Urban heat islands are among the most visible climatic effects of urbanisation. They arise where natural or semi-natural surfaces are replaced by dense development and impervious materials, which store heat, limit evapotranspiration and alter the local surface energy balance (Oke, 1982; Voogt & Oke, 2003). The urban heat island phenomenon occurs when cities, characterised by heat-absorbing concrete and asphalt, become significantly warmer than the surrounding rural areas. To counteract this, urban planners utilise ‘air corridors’ or ‘ventilation paths’ – such as green belts, parks or specially designed street layouts – to allow cooler air from the suburbs to flow into densely built-up areas. Structural planning is key: varying building heights and orienting streets in line with prevailing wind directions (in accordance with the principles of urban roughness) help to dissipate heat. It is also important to use cooling materials – i.e. those that reflect light – on roofs and roads, which reduces the overall amount of heat retained, thereby increasing the effectiveness of ventilation.

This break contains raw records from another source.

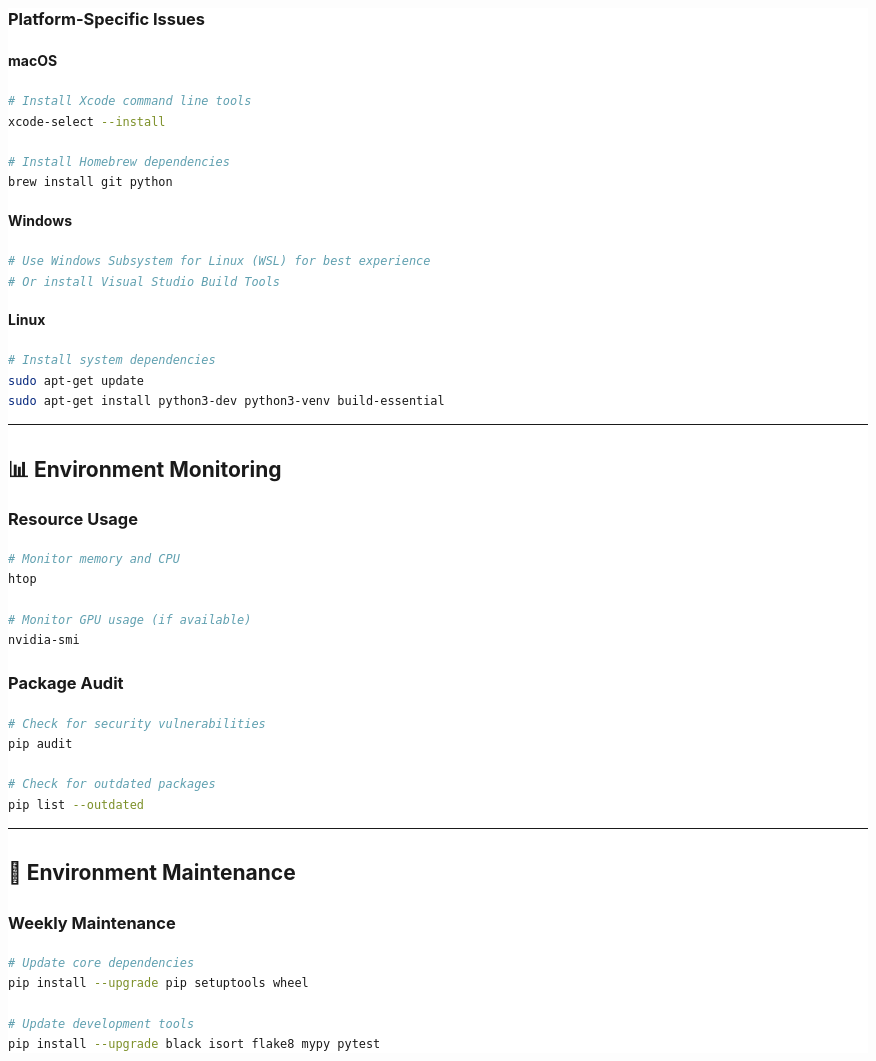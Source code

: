 ### **Platform-Specific Issues**

#### **macOS**
```bash
# Install Xcode command line tools
xcode-select --install

# Install Homebrew dependencies
brew install git python
```

#### **Windows**
```bash
# Use Windows Subsystem for Linux (WSL) for best experience
# Or install Visual Studio Build Tools
```

#### **Linux**
```bash
# Install system dependencies
sudo apt-get update
sudo apt-get install python3-dev python3-venv build-essential
```

---

## 📊 **Environment Monitoring**

### **Resource Usage**
```bash
# Monitor memory and CPU
htop

# Monitor GPU usage (if available)
nvidia-smi
```

### **Package Audit**
```bash
# Check for security vulnerabilities
pip audit

# Check for outdated packages
pip list --outdated
```

---

## 🔄 **Environment Maintenance**

### **Weekly Maintenance**
```bash
# Update core dependencies
pip install --upgrade pip setuptools wheel

# Update development tools
pip install --upgrade black isort flake8 mypy pytest
```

Studies conducted in Polish cities, including Łódź, Warsaw, Kraków and Poznań, show that the intensity and spatial distribution of urban heat islands depend on land use, building density, atmospheric circulation, topography, vegetation structure and the wider landscape context (Kłysik & Fortuniak, 1999; Bokwa et al., 2015; Kuchcik et al., 2014; Półrolniczak et al., 2017). Land Surface Temperature (LST) derived from satellite data, particularly Landsat thermal imagery, enables the assessment of the Surface Urban Heat Island (SUHI) in relation to vegetation cover, impervious surfaces and functional land-use types (Weng et al., 2004; Majkowska et al., 2017; Renc et al., 2022). Green spaces, bare soil and blue-green infrastructure mitigate overheating primarily through shading, evapotranspiration and the cooling properties of water and vegetation (Bowler et al., 2010; Kumar et al., 2024).

In this context, the analysis for the Lubuskie Voivodeship, covering Zielona Góra, Gorzów Wielkopolski and their functional urban areas, provides a spatial basis for identifying where the potential for natural cooling is greatest and where adaptation measures should be prioritised.

2. Urban heat island cooling as an ecosystem service

Urban heat island cooling refers to the ability of natural and semi-natural elements of the urban and suburban landscape to reduce excessive surface and air temperatures. This effect is mainly produced by vegetation, shaded surfaces, evapotranspiration, soil moisture, blue infrastructure and the continuity of ventilation corridors. It is therefore a regulatory ecosystem service of direct importance for climate change adaptation, public health and quality of life in cities vulnerable to heatwaves.

In the Lubuskie Province, cooling services are of particular importance for two regional urban areas: Zielona Góra and Gorzów Wielkopolski. The two cities have different landscape structures. Zielona Góra is characterised by a high proportion of green spaces, whilst Gorzów Wielkopolski has a higher proportion of impervious surfaces. This contrast makes both FUA useful examples for interpreting how landscape structure influences the intensity and spatial persistence of urban heat islands.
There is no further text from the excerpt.